| Piłka nożna / PKO BP Ekstraklasa
Lech Poznań wygrał w piątek z Wartą i przegonił lokalnego rywala w tabeli PKO Ekstraklasy. W programie "Stan Futbolu" na antenie TVP Sport rozmawiano m.in. na temat Kolejorza i poruszono kwestię ściągania napastników.
Nowym napastnikiem Lecha został zimą Aron Johannsson. Amerykanin zdobył bramkę w debiucie, a w meczu z Wartą powtórzył ten wyczyn. Po dwóch występach ma więc na koncie dwa gole.
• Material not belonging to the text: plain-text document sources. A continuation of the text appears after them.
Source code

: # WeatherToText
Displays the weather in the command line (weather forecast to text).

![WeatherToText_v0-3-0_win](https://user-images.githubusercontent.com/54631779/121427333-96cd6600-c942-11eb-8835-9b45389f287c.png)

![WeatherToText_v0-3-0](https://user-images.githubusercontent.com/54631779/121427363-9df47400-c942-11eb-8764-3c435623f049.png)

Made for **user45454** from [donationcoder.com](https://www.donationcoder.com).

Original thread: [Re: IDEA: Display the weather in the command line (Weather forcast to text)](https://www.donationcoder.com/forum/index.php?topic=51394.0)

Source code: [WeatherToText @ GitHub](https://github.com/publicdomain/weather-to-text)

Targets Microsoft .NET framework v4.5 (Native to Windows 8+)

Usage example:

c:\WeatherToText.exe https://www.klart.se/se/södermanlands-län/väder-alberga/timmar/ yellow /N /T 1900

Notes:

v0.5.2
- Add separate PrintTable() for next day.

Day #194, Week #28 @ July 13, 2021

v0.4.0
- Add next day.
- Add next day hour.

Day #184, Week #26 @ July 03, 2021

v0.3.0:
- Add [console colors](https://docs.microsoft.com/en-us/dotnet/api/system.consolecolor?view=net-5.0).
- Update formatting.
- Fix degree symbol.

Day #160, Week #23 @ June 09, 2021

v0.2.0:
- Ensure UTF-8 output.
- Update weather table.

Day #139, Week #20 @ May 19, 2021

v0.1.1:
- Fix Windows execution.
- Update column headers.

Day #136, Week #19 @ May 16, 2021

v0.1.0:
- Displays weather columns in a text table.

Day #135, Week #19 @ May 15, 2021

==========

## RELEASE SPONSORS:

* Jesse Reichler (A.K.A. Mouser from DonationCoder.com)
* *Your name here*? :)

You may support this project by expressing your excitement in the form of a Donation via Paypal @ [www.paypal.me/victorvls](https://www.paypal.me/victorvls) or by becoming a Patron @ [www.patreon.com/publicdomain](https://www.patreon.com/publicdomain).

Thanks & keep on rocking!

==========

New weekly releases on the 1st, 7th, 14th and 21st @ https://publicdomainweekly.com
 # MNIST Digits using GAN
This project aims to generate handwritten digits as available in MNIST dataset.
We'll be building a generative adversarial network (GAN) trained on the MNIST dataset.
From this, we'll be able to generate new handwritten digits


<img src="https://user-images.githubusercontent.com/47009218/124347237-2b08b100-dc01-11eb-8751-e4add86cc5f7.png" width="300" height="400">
I były to bardzo ważne trafienia, bez których prawdopodobnie nie byłoby wygranych ze Śląskiem Wrocław i w derbach Poznania.
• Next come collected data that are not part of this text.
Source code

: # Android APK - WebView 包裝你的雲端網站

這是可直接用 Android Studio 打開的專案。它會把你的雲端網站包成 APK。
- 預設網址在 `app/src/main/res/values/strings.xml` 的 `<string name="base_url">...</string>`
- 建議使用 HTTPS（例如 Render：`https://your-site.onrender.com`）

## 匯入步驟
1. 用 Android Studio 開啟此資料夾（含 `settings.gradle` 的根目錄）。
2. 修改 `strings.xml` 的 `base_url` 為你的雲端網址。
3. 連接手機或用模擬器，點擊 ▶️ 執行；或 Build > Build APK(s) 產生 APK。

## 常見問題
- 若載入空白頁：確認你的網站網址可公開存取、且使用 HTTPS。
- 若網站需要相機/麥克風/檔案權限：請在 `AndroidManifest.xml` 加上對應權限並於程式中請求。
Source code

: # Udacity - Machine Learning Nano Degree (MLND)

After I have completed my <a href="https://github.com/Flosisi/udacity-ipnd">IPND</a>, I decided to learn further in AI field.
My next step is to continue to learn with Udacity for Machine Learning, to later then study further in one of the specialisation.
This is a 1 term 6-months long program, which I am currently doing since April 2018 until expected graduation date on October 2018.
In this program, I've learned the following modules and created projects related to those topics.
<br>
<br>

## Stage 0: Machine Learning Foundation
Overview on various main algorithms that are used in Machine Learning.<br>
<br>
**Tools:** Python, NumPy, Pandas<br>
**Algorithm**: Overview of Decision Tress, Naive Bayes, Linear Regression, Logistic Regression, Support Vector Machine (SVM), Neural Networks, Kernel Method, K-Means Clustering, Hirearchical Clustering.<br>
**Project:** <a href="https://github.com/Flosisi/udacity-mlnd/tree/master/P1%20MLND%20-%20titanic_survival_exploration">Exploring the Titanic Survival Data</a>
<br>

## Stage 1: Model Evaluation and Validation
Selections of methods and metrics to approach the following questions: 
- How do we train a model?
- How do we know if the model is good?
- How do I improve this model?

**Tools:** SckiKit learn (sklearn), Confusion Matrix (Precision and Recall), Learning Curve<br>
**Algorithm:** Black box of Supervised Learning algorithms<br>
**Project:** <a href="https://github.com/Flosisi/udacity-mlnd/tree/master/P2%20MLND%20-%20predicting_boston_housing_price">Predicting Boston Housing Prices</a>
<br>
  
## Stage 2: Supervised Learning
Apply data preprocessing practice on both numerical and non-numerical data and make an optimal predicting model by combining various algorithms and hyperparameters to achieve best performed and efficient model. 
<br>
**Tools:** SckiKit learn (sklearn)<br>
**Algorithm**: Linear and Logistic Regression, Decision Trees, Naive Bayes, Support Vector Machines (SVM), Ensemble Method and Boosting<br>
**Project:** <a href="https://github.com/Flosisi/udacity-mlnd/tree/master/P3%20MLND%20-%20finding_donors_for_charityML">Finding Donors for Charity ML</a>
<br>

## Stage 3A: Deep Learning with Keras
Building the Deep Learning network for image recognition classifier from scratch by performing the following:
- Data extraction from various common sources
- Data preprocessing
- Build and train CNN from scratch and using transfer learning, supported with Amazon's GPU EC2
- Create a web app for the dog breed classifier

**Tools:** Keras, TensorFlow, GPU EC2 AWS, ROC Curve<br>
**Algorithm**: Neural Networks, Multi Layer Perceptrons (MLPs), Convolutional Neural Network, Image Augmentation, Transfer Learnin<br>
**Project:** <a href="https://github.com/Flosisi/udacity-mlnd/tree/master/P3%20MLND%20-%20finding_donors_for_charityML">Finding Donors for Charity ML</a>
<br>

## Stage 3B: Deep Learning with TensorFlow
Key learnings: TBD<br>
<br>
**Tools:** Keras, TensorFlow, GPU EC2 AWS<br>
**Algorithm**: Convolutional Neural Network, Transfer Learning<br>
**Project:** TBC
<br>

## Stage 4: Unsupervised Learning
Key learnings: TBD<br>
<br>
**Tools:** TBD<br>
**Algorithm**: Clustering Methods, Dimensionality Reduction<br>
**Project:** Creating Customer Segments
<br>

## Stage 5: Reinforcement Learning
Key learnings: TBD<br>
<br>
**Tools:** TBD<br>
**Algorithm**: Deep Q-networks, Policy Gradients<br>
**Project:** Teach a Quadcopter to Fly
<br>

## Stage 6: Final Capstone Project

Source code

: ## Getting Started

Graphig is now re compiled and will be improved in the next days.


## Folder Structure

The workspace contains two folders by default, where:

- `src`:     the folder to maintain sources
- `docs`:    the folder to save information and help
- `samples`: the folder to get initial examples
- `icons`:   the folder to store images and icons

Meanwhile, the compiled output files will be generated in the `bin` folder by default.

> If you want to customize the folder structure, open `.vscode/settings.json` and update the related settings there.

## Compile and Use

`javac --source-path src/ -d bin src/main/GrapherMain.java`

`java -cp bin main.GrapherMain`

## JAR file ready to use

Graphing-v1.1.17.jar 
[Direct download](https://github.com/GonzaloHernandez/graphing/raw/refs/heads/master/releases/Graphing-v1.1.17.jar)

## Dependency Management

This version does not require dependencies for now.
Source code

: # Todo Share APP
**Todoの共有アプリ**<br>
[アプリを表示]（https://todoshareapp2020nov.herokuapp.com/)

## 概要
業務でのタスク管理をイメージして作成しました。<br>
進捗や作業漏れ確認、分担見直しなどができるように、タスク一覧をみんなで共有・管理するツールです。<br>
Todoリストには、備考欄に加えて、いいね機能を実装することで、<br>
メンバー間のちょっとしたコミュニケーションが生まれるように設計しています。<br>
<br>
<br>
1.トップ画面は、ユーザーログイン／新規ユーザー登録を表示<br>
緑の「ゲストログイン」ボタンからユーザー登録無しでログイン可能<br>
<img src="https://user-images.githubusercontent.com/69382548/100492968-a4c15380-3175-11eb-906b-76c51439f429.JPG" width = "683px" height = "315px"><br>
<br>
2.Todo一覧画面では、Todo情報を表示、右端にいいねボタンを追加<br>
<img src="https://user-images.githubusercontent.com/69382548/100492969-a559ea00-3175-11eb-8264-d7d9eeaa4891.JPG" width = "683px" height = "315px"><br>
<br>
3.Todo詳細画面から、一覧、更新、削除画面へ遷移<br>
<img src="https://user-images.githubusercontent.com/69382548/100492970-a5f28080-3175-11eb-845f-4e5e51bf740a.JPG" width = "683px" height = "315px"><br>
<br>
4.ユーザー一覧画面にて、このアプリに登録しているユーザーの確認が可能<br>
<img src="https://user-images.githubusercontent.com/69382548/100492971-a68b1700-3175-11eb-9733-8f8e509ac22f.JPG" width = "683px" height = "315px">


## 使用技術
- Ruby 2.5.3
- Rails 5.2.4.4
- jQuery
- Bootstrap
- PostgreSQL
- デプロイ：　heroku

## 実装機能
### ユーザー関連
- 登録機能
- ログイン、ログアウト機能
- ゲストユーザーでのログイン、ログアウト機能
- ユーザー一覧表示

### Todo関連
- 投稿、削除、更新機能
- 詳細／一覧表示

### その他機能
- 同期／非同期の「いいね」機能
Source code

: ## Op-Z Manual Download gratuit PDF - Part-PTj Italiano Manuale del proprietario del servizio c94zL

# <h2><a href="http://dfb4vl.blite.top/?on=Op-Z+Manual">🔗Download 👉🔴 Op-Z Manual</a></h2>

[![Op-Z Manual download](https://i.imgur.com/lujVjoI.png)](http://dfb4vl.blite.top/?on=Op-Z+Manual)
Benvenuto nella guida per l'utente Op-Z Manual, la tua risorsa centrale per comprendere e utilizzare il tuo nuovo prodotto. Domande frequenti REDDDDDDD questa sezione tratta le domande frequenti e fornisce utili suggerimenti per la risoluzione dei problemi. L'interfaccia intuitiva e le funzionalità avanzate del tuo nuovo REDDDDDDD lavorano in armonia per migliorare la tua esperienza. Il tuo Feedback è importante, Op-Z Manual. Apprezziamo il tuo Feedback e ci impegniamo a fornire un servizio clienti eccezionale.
– Lech powinien pochwalić się z resztą ligi swoją wiedzą na temat tego, jak ściągnąć dobrego napastnika. W ostatniej dekadzie to było coś niesamowitego. Możemy od Roberta Lewandowskiego zacząć liczyć... Reiss był królem strzelców. Statystyka ostatnich lat jest niesamowita. Teodorczyk, Rudnevs, Gytkjaer, Ishak... Oczywiście, pudła po drodze też były. Thomalla był przedstawiany jako lepszy napastnik niż Nikolić, który w tym czasie trafił do Legii Warszawa. To był błąd. Ale jak nie wypalił Thomalla, to był Robak, który sięgnął po koronę króla strzelców. Gorzej idzie Lechowi jeśli chodzi o pozycję bramkarza. W ostatnich latach pewnie najlepszym był Jasmin Burić, ale i wobec niego było sporo uwag – mówił dziennikarz Weszło, Mateusz Rokuszewski.
– Mam więc taki pomysł na uzdrowienie Ekstraklasy. Spotykają się prezesi wszystkich klubów. Prezes Rutkowski i Tomasz Rząsa dostają mikrofon i tłumaczą, jak to robić. Bo to Lech robi kapitalnie – dodał Rokuszewski.
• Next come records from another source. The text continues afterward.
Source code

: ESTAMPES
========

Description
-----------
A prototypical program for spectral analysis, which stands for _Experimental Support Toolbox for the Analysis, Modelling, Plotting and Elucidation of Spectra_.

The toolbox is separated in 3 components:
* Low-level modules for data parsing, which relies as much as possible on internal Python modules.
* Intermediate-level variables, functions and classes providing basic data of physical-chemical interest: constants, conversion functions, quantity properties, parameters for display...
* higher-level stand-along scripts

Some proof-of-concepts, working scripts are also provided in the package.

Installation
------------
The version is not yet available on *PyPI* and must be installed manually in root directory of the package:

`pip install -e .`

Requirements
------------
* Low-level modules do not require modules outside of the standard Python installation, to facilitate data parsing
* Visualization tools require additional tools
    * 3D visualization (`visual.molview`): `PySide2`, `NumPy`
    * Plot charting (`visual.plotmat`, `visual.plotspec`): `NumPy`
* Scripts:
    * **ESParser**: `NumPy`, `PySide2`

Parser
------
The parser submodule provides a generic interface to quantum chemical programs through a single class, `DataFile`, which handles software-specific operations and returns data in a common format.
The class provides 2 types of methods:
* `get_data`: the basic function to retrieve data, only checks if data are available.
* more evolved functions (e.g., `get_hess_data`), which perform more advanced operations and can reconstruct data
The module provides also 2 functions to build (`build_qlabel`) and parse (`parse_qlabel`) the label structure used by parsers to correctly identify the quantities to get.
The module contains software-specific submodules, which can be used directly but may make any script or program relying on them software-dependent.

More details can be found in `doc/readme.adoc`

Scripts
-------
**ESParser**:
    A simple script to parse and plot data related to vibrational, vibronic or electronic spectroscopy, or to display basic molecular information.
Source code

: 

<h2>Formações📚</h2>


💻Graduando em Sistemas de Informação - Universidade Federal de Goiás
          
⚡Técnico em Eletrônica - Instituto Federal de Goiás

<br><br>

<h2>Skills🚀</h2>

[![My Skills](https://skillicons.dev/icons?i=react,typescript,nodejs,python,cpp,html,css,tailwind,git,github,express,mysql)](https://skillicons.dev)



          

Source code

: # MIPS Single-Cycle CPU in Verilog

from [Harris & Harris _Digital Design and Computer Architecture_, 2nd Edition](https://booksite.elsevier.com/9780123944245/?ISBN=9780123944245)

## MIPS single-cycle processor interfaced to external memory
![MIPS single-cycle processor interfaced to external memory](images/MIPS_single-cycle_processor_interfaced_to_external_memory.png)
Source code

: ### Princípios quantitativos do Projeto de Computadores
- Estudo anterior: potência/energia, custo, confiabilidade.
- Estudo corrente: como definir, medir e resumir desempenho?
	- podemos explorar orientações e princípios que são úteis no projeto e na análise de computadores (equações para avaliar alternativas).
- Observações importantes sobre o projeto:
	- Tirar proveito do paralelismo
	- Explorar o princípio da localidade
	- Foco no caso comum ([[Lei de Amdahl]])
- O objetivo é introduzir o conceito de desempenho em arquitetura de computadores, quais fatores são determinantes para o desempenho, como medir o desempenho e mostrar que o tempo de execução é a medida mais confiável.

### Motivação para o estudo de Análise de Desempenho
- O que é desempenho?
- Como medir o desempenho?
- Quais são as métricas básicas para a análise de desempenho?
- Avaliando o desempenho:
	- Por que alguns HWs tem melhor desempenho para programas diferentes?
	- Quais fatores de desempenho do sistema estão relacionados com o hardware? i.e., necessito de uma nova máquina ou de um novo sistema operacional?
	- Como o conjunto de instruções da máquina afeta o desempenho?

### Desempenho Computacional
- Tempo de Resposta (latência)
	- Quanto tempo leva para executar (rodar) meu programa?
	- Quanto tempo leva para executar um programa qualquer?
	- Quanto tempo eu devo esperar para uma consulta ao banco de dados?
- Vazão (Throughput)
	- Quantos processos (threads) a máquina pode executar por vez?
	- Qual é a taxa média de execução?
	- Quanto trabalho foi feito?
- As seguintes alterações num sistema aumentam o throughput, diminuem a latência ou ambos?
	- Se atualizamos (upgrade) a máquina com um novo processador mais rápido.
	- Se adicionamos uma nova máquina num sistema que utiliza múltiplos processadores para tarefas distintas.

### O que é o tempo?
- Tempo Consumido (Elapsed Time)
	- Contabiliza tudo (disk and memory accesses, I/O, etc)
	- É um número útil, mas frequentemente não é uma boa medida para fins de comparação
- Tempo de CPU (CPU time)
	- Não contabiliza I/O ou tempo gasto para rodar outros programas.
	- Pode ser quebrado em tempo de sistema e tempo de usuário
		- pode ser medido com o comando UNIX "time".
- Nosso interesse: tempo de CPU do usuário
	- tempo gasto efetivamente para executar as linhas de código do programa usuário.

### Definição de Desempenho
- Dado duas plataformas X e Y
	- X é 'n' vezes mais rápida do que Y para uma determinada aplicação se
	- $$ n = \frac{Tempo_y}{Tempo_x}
– A Michał Probierz na takim spotkaniu by odradzał ściąganie obcokrajowców. Mówiłby, żeby nie ściągać i dlaczego – zasugerował żartobliwie Wojciech Kowalczyk.
Po derbach Poznania Kowalczyk jest pełen uznania dla Warty Poznań. – Gdy prowadzili 1:0 spojrzałem na tabelę i widzę, że taki wynik sprawiłby, że mieliby tylko jeden punkt starty do czwartego miejsca. Trzeba wziąć pod uwagę, że ten mecz powinien się skończyć wygraną Warty lub remisem. Lech wygrał szczęśliwie, na pewno nie zasłużenie. A Warta? Nie powinni rozpaczać. Pod względem defensywy to jeden z najlepszych zespołów w lidze. Jeśli będą tak wyglądali do końca sezonu, to nie będą musieli martwić się o utrzymanie – powiedział były napastnik reprezentacji Polski.
A dla Lecha teraz bardzo ważny mecz w Pucharze Polski z Rakowem Częstochowa. – To może być dla nich mecz sezonu, bo jeśli odpadną, trzeba będzie uznać te rozgrywki za zamknięte – dodał Rokuszewski.